**Requirement**
Go through the data below and return each line where the string "работы" occurs.
#### Material provided
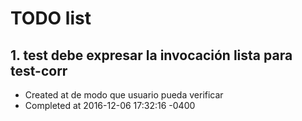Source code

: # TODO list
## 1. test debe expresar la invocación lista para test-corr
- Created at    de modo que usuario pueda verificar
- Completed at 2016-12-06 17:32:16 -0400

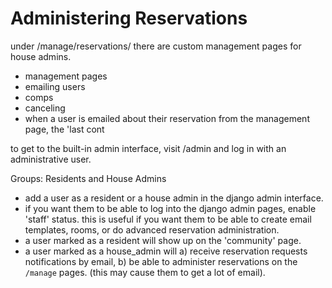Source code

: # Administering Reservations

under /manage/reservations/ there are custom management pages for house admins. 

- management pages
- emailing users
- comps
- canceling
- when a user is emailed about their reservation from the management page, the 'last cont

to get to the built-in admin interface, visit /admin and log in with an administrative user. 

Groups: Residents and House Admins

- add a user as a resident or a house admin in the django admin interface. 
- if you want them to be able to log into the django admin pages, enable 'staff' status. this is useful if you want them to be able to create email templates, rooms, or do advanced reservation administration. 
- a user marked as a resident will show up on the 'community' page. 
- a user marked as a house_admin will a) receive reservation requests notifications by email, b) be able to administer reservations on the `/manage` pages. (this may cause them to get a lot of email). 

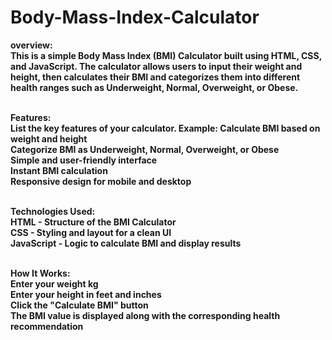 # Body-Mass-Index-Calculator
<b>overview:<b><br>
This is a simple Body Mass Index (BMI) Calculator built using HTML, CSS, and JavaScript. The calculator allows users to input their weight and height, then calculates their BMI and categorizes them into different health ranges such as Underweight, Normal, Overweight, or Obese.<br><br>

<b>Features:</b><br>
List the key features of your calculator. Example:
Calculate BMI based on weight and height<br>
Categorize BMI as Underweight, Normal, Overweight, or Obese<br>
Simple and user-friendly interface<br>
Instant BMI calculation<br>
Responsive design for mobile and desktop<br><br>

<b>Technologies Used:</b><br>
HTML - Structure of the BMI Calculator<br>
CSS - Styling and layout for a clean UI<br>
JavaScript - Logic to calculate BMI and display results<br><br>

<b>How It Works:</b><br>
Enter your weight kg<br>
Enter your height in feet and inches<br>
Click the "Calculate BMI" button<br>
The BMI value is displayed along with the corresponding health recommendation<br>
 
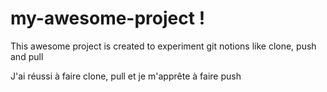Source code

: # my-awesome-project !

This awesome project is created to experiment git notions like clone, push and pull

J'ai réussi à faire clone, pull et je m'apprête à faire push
########
#### Material provided
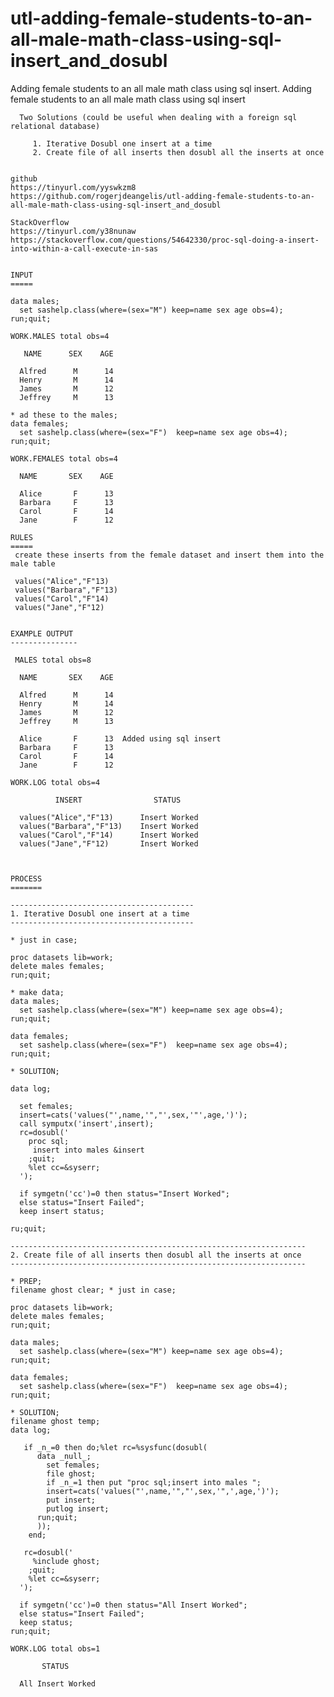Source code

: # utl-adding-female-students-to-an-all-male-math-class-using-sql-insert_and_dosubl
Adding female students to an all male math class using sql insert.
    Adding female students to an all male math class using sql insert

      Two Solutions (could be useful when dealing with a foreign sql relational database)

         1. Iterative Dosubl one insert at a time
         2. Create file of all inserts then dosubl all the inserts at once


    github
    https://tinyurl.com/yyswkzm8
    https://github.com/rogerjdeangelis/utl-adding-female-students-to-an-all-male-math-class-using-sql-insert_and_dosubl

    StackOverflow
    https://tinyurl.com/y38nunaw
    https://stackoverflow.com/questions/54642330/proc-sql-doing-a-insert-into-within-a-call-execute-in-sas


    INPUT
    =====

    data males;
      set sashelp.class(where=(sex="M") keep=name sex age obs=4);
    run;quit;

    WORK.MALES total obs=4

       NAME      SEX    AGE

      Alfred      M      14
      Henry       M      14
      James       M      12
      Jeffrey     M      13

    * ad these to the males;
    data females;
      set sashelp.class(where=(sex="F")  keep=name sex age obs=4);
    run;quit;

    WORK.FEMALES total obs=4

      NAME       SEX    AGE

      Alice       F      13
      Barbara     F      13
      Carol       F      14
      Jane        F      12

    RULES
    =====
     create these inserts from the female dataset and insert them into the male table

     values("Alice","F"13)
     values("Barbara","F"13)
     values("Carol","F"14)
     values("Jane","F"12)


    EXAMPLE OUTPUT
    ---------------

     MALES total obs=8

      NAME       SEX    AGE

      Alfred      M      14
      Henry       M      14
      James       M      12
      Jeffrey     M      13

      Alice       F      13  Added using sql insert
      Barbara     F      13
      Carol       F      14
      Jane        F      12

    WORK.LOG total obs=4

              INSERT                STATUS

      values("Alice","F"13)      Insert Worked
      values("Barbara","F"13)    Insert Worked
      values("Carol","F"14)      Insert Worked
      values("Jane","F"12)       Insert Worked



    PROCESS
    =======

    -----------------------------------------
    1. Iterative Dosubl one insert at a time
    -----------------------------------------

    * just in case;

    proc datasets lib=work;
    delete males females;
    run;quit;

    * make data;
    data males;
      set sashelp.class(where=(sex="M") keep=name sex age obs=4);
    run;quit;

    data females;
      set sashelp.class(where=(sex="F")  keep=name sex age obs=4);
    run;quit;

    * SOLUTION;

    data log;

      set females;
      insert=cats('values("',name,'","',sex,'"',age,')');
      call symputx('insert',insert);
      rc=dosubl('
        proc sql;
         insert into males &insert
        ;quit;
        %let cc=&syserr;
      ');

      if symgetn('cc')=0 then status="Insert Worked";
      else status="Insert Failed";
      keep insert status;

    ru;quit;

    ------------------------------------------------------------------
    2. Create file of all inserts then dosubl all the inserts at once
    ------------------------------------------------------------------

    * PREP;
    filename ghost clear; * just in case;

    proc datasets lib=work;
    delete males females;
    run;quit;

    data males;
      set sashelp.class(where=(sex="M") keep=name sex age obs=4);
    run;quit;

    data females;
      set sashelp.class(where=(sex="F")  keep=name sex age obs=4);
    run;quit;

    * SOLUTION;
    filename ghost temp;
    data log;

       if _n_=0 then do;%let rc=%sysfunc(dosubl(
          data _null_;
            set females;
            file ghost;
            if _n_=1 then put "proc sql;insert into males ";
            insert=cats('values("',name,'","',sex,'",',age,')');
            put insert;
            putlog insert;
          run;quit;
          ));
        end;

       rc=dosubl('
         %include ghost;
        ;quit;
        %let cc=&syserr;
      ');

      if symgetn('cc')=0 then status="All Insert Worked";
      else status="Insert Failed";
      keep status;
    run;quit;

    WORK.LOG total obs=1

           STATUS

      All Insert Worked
########
#### Material provided
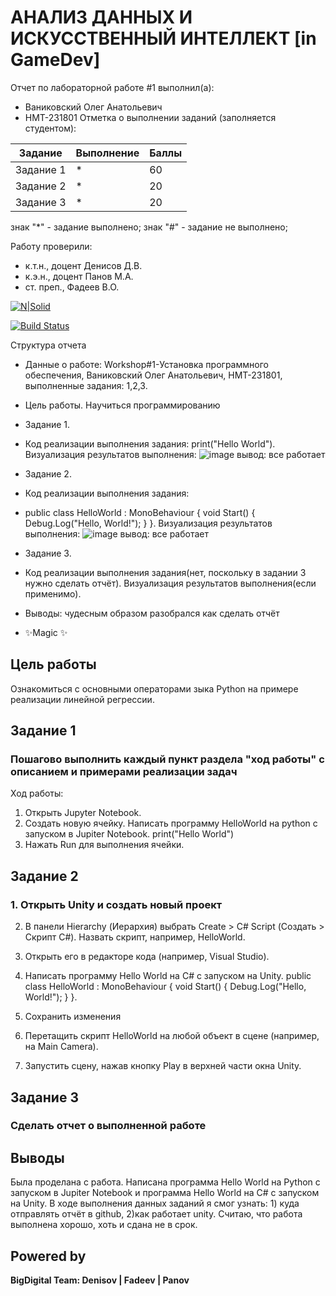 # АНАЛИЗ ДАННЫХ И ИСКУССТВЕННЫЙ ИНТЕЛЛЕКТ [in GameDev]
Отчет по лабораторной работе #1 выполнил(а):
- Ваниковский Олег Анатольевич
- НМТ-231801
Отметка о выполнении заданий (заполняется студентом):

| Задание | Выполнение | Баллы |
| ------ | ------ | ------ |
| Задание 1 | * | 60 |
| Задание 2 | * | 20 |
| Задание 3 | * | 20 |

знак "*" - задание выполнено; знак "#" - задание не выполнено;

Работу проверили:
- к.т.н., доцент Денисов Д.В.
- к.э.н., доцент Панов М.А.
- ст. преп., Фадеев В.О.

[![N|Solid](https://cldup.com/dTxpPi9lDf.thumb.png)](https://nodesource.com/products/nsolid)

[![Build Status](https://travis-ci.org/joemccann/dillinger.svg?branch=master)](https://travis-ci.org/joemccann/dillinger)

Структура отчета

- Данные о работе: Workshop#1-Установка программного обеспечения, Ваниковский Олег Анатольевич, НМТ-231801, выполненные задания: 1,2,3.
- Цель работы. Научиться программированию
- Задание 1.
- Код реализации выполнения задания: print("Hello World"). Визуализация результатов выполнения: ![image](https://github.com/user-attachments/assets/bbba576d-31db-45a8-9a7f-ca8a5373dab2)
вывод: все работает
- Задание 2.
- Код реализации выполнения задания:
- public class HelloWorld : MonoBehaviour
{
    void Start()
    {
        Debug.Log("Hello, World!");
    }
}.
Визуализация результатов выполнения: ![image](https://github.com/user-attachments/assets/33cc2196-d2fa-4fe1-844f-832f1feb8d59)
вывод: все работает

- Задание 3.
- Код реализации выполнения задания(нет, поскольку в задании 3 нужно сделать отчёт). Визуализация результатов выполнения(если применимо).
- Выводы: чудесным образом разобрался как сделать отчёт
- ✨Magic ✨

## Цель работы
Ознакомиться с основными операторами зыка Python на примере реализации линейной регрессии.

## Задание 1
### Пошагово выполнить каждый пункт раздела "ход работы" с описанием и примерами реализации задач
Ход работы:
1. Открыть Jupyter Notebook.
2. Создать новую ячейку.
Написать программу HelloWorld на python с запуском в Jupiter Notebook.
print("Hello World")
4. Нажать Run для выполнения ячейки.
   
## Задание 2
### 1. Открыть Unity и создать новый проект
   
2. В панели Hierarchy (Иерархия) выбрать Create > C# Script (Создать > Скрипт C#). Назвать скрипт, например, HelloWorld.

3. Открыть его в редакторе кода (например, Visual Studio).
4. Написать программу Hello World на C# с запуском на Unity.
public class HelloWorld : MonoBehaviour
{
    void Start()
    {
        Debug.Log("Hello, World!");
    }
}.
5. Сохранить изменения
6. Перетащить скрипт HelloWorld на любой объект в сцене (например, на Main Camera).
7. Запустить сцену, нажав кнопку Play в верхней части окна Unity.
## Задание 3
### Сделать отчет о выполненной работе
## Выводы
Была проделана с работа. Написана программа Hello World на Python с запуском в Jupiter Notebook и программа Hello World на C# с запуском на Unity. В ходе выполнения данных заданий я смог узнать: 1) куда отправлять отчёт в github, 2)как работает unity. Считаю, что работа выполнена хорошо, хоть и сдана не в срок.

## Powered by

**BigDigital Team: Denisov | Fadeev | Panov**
########
**Your solution**
- Цель работы. Научиться программированию
## Цель работы
### Пошагово выполнить каждый пункт раздела "ход работы" с описанием и примерами реализации задач
Ход работы:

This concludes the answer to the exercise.